Work required: Type the data below again exactly. Omit all pictures.

BEGIN The records

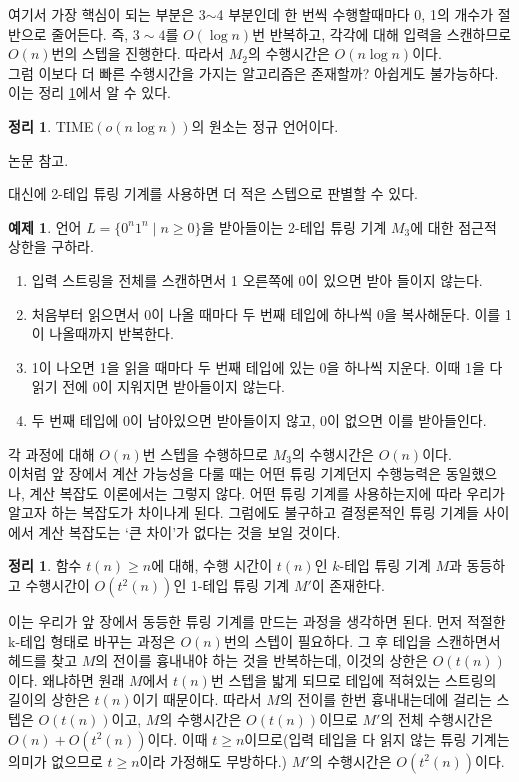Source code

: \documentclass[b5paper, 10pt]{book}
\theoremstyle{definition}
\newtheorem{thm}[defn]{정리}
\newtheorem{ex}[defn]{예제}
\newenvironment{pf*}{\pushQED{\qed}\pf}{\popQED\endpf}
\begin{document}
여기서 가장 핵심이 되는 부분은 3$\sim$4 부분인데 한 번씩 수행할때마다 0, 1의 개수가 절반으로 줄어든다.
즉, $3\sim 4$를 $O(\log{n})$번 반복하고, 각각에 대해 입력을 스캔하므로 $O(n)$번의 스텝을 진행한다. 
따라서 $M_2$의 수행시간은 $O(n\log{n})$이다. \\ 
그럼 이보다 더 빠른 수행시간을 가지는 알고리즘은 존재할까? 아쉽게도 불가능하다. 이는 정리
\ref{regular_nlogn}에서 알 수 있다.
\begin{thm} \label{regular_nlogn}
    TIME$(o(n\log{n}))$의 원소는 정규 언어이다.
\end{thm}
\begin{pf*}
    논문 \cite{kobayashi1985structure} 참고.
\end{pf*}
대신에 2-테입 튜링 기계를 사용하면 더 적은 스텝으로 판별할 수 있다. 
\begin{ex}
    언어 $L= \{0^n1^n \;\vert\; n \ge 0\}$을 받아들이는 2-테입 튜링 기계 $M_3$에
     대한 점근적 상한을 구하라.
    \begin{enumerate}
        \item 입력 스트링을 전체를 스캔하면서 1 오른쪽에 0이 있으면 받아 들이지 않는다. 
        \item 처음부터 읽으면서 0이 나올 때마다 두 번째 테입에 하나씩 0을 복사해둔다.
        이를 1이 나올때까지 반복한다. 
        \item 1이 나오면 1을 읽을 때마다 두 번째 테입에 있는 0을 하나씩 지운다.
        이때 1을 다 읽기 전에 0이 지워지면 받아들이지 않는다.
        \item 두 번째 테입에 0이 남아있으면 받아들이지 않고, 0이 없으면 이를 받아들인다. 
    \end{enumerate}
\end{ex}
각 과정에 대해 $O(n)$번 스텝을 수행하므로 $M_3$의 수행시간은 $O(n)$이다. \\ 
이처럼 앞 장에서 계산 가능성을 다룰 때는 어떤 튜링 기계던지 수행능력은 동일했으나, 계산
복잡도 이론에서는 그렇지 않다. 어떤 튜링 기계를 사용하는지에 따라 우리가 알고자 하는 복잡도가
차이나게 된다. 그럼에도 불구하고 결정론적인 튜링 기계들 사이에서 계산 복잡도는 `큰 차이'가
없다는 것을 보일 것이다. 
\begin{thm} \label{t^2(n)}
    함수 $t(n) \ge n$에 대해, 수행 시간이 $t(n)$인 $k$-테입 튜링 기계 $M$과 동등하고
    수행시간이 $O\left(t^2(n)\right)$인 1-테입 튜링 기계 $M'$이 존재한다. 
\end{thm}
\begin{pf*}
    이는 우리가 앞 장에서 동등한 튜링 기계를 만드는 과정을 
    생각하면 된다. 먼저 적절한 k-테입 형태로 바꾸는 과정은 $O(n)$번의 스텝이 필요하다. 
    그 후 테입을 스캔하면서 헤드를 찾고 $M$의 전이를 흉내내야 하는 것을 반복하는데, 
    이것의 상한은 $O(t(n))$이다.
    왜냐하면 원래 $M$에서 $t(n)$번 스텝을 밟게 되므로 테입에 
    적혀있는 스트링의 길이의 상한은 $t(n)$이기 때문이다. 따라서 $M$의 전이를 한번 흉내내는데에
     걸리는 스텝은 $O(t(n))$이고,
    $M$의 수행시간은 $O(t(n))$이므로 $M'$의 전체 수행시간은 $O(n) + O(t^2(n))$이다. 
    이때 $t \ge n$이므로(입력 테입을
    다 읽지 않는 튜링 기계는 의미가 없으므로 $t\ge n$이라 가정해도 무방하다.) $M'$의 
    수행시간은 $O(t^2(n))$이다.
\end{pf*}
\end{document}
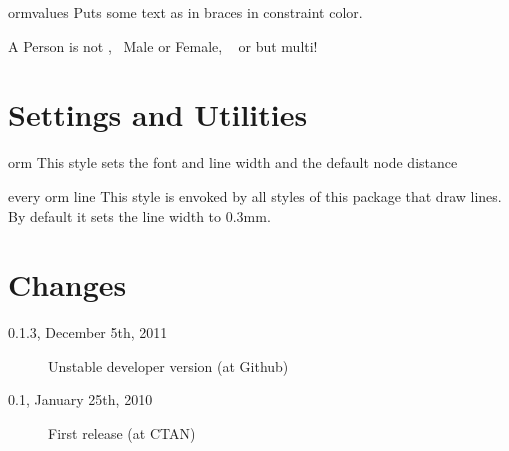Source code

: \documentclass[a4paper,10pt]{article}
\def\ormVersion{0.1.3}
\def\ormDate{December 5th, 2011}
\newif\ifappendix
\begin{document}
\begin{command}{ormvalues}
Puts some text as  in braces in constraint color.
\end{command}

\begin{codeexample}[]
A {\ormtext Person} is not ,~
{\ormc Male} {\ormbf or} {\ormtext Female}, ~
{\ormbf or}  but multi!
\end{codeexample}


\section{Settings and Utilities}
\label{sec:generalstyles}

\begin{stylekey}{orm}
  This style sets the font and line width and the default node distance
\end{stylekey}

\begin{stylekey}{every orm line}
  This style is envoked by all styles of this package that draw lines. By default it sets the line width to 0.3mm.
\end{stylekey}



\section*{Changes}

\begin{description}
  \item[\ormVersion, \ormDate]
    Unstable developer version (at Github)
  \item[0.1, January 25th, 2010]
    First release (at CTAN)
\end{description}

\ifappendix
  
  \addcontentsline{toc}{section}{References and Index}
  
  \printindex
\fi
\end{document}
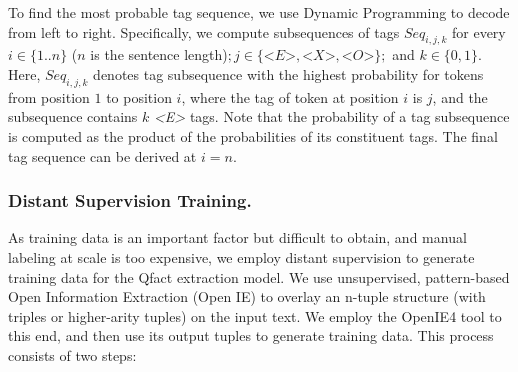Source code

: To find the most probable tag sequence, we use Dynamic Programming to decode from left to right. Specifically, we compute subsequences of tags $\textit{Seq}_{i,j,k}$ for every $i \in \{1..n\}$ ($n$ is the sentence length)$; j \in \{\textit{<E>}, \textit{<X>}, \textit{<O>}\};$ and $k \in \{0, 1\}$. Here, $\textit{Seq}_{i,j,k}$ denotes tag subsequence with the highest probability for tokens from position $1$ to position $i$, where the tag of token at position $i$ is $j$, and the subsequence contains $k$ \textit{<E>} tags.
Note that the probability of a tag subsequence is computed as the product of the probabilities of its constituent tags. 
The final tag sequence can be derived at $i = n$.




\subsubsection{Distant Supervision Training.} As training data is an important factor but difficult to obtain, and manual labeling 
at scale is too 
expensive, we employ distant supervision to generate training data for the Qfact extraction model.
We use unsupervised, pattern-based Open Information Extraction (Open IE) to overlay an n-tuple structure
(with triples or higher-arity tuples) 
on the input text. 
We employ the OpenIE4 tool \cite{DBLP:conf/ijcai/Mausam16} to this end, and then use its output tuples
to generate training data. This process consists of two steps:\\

END The records

Result of the task:
Source code

: \documentclass[b5paper, 10pt]{book}
\theoremstyle{definition}
\newtheorem{thm}[defn]{정리}
\newtheorem{ex}[defn]{예제}
\newenvironment{pf*}{\pushQED{\qed}\pf}{\popQED\endpf}
\begin{document}
여기서 가장 핵심이 되는 부분은 3$\sim$4 부분인데 한 번씩 수행할때마다 0, 1의 개수가 절반으로 줄어든다.
즉, $3\sim 4$를 $O(\log{n})$번 반복하고, 각각에 대해 입력을 스캔하므로 $O(n)$번의 스텝을 진행한다. 
따라서 $M_2$의 수행시간은 $O(n\log{n})$이다. \\ 
그럼 이보다 더 빠른 수행시간을 가지는 알고리즘은 존재할까? 아쉽게도 불가능하다. 이는 정리
\ref{regular_nlogn}에서 알 수 있다.
\begin{thm} \label{regular_nlogn}
    TIME$(o(n\log{n}))$의 원소는 정규 언어이다.
\end{thm}
\begin{pf*}
    논문 \cite{kobayashi1985structure} 참고.
\end{pf*}
대신에 2-테입 튜링 기계를 사용하면 더 적은 스텝으로 판별할 수 있다. 
\begin{ex}
    언어 $L= \{0^n1^n \;\vert\; n \ge 0\}$을 받아들이는 2-테입 튜링 기계 $M_3$에
     대한 점근적 상한을 구하라.
    \begin{enumerate}
        \item 입력 스트링을 전체를 스캔하면서 1 오른쪽에 0이 있으면 받아 들이지 않는다. 
        \item 처음부터 읽으면서 0이 나올 때마다 두 번째 테입에 하나씩 0을 복사해둔다.
        이를 1이 나올때까지 반복한다. 
        \item 1이 나오면 1을 읽을 때마다 두 번째 테입에 있는 0을 하나씩 지운다.
        이때 1을 다 읽기 전에 0이 지워지면 받아들이지 않는다.
        \item 두 번째 테입에 0이 남아있으면 받아들이지 않고, 0이 없으면 이를 받아들인다. 
    \end{enumerate}
\end{ex}
각 과정에 대해 $O(n)$번 스텝을 수행하므로 $M_3$의 수행시간은 $O(n)$이다. \\ 
이처럼 앞 장에서 계산 가능성을 다룰 때는 어떤 튜링 기계던지 수행능력은 동일했으나, 계산
복잡도 이론에서는 그렇지 않다. 어떤 튜링 기계를 사용하는지에 따라 우리가 알고자 하는 복잡도가
차이나게 된다. 그럼에도 불구하고 결정론적인 튜링 기계들 사이에서 계산 복잡도는 `큰 차이'가
없다는 것을 보일 것이다. 
\begin{thm} \label{t^2(n)}
    함수 $t(n) \ge n$에 대해, 수행 시간이 $t(n)$인 $k$-테입 튜링 기계 $M$과 동등하고
    수행시간이 $O\left(t^2(n)\right)$인 1-테입 튜링 기계 $M'$이 존재한다. 
\end{thm}
\begin{pf*}
    이는 우리가 앞 장에서 동등한 튜링 기계를 만드는 과정을 
    생각하면 된다. 먼저 적절한 k-테입 형태로 바꾸는 과정은 $O(n)$번의 스텝이 필요하다. 
    그 후 테입을 스캔하면서 헤드를 찾고 $M$의 전이를 흉내내야 하는 것을 반복하는데, 
    이것의 상한은 $O(t(n))$이다.
    왜냐하면 원래 $M$에서 $t(n)$번 스텝을 밟게 되므로 테입에 
    적혀있는 스트링의 길이의 상한은 $t(n)$이기 때문이다. 따라서 $M$의 전이를 한번 흉내내는데에
     걸리는 스텝은 $O(t(n))$이고,
    $M$의 수행시간은 $O(t(n))$이므로 $M'$의 전체 수행시간은 $O(n) + O(t^2(n))$이다. 
    이때 $t \ge n$이므로(입력 테입을
    다 읽지 않는 튜링 기계는 의미가 없으므로 $t\ge n$이라 가정해도 무방하다.) $M'$의 
    수행시간은 $O(t^2(n))$이다.
\end{pf*}
\end{document}
Source code

: \documentclass[a4paper,10pt]{article}
\def\ormVersion{0.1.3}
\def\ormDate{December 5th, 2011}
\newif\ifappendix
\begin{document}
\begin{command}{ormvalues}
Puts some text as  in braces in constraint color.
\end{command}

\begin{codeexample}[]
A {\ormtext Person} is not ,~
{\ormc Male} {\ormbf or} {\ormtext Female}, ~
{\ormbf or}  but multi!
\end{codeexample}


\section{Settings and Utilities}
\label{sec:generalstyles}

\begin{stylekey}{orm}
  This style sets the font and line width and the default node distance
\end{stylekey}

\begin{stylekey}{every orm line}
  This style is envoked by all styles of this package that draw lines. By default it sets the line width to 0.3mm.
\end{stylekey}



\section*{Changes}

\begin{description}
  \item[\ormVersion, \ormDate]
    Unstable developer version (at Github)
  \item[0.1, January 25th, 2010]
    First release (at CTAN)
\end{description}

\ifappendix
  
  \addcontentsline{toc}{section}{References and Index}
  
  \printindex
\fi
\end{document}
Source code

: To find the most probable tag sequence, we use Dynamic Programming to decode from left to right. Specifically, we compute subsequences of tags $\textit{Seq}_{i,j,k}$ for every $i \in \{1..n\}$ ($n$ is the sentence length)$; j \in \{\textit{<E>}, \textit{<X>}, \textit{<O>}\};$ and $k \in \{0, 1\}$. Here, $\textit{Seq}_{i,j,k}$ denotes tag subsequence with the highest probability for tokens from position $1$ to position $i$, where the tag of token at position $i$ is $j$, and the subsequence contains $k$ \textit{<E>} tags.
Note that the probability of a tag subsequence is computed as the product of the probabilities of its constituent tags. 
The final tag sequence can be derived at $i = n$.




\subsubsection{Distant Supervision Training.} As training data is an important factor but difficult to obtain, and manual labeling 
at scale is too 
expensive, we employ distant supervision to generate training data for the Qfact extraction model.
We use unsupervised, pattern-based Open Information Extraction (Open IE) to overlay an n-tuple structure
(with triples or higher-arity tuples) 
on the input text. 
We employ the OpenIE4 tool \cite{DBLP:conf/ijcai/Mausam16} to this end, and then use its output tuples
to generate training data. This process consists of two steps:\\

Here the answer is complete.